Your job is to set down the stretch of entries that opens with the line containing "Jokaiseen versionhallintaan talletettavaan" and closes with the line containing "Komentoliittymän käyttö ei". Keep both end lines, copy each exactly, and add nothing.
DATA EXCERPTS: Begin
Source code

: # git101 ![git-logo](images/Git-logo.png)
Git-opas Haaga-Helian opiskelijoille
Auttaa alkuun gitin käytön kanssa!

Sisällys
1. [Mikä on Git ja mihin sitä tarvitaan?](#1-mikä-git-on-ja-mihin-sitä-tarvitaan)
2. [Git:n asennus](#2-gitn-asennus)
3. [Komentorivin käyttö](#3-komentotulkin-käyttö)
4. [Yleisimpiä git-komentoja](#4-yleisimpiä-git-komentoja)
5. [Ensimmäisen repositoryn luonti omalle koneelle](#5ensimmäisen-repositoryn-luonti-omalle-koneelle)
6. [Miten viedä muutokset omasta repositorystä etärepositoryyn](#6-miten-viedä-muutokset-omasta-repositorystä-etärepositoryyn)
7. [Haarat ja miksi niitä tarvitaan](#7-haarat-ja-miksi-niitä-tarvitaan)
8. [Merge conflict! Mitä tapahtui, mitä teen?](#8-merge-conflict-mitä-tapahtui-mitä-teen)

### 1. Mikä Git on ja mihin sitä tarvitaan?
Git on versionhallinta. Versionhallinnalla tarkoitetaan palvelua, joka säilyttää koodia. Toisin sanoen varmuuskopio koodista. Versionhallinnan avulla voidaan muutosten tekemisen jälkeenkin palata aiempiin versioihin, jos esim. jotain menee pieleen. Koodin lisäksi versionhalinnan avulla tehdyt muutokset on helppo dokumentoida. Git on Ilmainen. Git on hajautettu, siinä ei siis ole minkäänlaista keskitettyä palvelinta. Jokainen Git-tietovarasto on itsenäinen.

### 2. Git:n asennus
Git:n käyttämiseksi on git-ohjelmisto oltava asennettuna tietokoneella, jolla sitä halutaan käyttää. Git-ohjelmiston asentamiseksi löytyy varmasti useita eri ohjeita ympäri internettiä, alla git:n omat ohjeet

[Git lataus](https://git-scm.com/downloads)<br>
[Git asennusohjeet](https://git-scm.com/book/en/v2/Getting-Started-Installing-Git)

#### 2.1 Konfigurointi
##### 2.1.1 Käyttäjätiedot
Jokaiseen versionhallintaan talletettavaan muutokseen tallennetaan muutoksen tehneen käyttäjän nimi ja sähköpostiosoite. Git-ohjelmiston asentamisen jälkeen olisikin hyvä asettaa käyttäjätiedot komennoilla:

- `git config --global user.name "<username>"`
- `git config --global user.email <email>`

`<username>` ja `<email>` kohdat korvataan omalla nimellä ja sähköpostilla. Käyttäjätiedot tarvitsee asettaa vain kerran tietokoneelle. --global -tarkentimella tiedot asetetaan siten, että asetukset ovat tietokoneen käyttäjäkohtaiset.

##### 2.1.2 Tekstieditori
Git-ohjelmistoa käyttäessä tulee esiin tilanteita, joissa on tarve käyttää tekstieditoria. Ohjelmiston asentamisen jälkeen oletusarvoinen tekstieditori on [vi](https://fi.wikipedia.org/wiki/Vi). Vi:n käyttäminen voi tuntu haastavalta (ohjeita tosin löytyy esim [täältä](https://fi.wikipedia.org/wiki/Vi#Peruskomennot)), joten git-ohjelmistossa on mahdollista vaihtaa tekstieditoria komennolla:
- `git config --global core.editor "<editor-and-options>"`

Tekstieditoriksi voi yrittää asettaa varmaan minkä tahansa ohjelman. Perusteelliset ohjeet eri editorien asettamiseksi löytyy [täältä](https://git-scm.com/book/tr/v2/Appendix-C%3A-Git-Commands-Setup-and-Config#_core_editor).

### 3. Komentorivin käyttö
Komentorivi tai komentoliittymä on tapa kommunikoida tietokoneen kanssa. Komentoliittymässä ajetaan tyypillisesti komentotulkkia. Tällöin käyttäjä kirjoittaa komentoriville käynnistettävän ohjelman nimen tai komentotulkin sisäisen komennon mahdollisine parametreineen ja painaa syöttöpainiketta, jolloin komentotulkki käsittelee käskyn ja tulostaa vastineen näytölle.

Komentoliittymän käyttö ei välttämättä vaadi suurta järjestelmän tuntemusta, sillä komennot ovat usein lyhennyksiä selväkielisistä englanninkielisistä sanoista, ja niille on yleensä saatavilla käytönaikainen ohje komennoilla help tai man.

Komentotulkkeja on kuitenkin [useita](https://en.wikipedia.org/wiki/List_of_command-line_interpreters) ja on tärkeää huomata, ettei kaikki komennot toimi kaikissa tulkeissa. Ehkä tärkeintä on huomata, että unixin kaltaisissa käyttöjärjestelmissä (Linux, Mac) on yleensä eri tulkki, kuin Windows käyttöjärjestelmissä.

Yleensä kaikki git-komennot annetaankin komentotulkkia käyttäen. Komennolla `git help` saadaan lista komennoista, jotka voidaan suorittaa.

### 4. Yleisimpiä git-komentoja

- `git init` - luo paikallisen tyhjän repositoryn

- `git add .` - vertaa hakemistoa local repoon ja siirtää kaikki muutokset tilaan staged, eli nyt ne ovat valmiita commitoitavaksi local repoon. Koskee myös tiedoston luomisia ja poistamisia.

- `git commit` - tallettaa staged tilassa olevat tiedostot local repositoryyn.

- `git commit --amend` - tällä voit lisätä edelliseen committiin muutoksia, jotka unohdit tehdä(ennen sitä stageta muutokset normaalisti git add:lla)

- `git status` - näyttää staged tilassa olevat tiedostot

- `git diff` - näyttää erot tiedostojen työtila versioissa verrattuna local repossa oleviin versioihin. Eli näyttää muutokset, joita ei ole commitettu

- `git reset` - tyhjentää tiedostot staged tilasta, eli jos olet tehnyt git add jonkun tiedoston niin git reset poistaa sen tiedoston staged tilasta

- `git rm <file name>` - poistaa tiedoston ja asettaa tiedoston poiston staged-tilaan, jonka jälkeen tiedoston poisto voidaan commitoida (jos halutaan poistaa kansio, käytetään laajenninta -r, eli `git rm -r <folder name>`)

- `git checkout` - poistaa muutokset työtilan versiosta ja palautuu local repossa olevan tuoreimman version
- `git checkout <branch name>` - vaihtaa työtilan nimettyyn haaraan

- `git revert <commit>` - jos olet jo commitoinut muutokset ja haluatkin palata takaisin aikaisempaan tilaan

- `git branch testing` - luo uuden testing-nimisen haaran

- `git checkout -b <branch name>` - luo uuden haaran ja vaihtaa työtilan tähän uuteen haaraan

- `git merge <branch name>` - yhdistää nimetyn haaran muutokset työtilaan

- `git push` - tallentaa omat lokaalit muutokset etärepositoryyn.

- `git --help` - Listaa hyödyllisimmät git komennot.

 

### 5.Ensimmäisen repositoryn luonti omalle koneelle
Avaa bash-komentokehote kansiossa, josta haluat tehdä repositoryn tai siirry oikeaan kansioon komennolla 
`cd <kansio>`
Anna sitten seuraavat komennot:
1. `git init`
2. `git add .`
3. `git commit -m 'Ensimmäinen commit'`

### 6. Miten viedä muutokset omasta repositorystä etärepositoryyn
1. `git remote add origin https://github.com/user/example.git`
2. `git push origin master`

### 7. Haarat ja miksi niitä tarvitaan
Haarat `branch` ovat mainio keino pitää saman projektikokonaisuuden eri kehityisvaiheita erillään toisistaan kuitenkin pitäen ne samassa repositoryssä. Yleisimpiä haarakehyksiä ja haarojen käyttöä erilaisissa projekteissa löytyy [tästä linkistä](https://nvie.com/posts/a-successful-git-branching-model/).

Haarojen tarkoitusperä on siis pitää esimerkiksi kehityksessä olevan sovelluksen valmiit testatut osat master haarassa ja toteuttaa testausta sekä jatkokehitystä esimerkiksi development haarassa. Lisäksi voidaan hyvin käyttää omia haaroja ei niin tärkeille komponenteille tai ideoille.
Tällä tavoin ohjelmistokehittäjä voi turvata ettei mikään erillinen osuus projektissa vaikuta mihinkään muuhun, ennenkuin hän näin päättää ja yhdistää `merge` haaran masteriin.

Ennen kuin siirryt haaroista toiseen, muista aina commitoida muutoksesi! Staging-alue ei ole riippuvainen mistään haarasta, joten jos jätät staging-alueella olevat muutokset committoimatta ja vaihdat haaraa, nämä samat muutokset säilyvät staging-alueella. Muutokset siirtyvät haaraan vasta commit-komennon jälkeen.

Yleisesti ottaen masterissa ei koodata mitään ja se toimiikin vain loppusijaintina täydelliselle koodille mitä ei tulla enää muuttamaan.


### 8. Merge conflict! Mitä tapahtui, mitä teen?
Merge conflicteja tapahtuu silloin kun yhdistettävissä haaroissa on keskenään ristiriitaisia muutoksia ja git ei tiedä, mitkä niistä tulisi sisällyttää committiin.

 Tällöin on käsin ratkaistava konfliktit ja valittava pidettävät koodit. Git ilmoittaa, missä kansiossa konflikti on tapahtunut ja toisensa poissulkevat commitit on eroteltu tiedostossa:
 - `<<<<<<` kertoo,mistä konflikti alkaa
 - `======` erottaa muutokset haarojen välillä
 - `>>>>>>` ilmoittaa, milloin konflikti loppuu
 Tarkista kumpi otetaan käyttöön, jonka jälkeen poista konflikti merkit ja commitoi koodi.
DATA EXCERPTS: End
DATA EXCERPTS: Begin
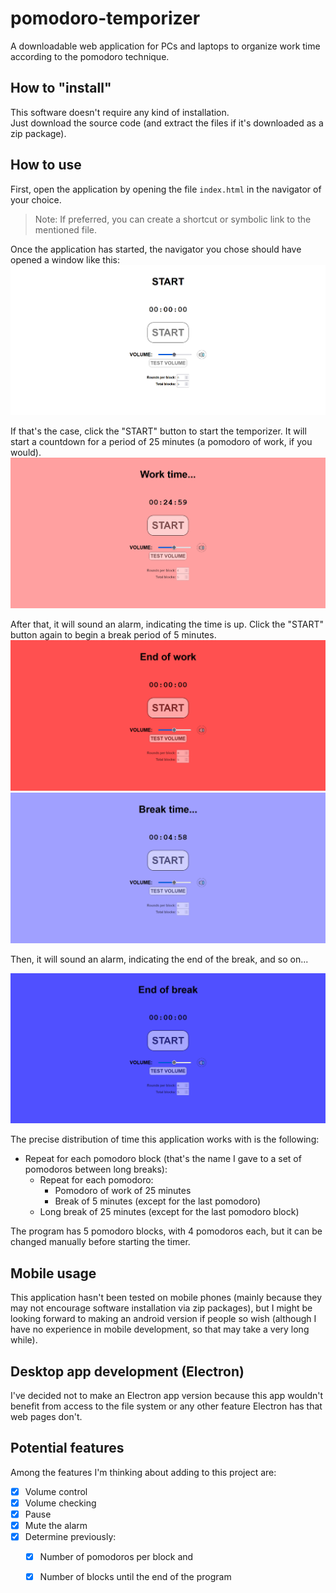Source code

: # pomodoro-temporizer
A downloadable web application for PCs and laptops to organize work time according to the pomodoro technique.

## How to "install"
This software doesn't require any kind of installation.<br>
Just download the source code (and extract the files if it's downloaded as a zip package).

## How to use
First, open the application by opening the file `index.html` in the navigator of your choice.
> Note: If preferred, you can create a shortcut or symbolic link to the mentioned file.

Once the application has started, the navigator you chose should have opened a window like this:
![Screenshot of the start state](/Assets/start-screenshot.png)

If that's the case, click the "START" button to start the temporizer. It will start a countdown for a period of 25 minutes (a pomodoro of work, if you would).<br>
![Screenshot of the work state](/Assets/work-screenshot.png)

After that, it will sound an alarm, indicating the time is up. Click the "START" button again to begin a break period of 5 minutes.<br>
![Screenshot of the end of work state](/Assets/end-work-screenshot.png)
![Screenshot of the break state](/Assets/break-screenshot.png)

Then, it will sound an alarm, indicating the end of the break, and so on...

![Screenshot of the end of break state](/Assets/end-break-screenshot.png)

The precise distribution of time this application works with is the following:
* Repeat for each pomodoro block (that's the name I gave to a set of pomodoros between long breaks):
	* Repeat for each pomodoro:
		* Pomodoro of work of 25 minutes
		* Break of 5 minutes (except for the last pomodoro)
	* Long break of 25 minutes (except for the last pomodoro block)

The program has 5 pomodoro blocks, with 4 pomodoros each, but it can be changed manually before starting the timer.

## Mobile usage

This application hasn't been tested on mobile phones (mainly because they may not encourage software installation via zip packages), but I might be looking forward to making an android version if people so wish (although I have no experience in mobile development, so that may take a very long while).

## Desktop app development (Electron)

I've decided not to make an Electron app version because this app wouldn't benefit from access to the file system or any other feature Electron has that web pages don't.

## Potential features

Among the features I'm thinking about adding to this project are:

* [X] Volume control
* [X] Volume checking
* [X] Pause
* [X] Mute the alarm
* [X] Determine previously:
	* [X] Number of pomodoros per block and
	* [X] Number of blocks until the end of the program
DATA EXCERPTS: End
> [SOLUTION TO THIS EXERCISE]
Jokaiseen versionhallintaan talletettavaan muutokseen tallennetaan muutoksen tehneen käyttäjän nimi ja sähköpostiosoite. Git-ohjelmiston asentamisen jälkeen olisikin hyvä asettaa käyttäjätiedot komennoilla:

- `git config --global user.name "<username>"`
- `git config --global user.email <email>`

`<username>` ja `<email>` kohdat korvataan omalla nimellä ja sähköpostilla. Käyttäjätiedot tarvitsee asettaa vain kerran tietokoneelle. --global -tarkentimella tiedot asetetaan siten, että asetukset ovat tietokoneen käyttäjäkohtaiset.

##### 2.1.2 Tekstieditori
Git-ohjelmistoa käyttäessä tulee esiin tilanteita, joissa on tarve käyttää tekstieditoria. Ohjelmiston asentamisen jälkeen oletusarvoinen tekstieditori on [vi](https://fi.wikipedia.org/wiki/Vi). Vi:n käyttäminen voi tuntu haastavalta (ohjeita tosin löytyy esim [täältä](https://fi.wikipedia.org/wiki/Vi#Peruskomennot)), joten git-ohjelmistossa on mahdollista vaihtaa tekstieditoria komennolla:
- `git config --global core.editor "<editor-and-options>"`

Tekstieditoriksi voi yrittää asettaa varmaan minkä tahansa ohjelman. Perusteelliset ohjeet eri editorien asettamiseksi löytyy [täältä](https://git-scm.com/book/tr/v2/Appendix-C%3A-Git-Commands-Setup-and-Config#_core_editor).

### 3. Komentorivin käyttö
Komentorivi tai komentoliittymä on tapa kommunikoida tietokoneen kanssa. Komentoliittymässä ajetaan tyypillisesti komentotulkkia. Tällöin käyttäjä kirjoittaa komentoriville käynnistettävän ohjelman nimen tai komentotulkin sisäisen komennon mahdollisine parametreineen ja painaa syöttöpainiketta, jolloin komentotulkki käsittelee käskyn ja tulostaa vastineen näytölle.

Komentoliittymän käyttö ei välttämättä vaadi suurta järjestelmän tuntemusta, sillä komennot ovat usein lyhennyksiä selväkielisistä englanninkielisistä sanoista, ja niille on yleensä saatavilla käytönaikainen ohje komennoilla help tai man.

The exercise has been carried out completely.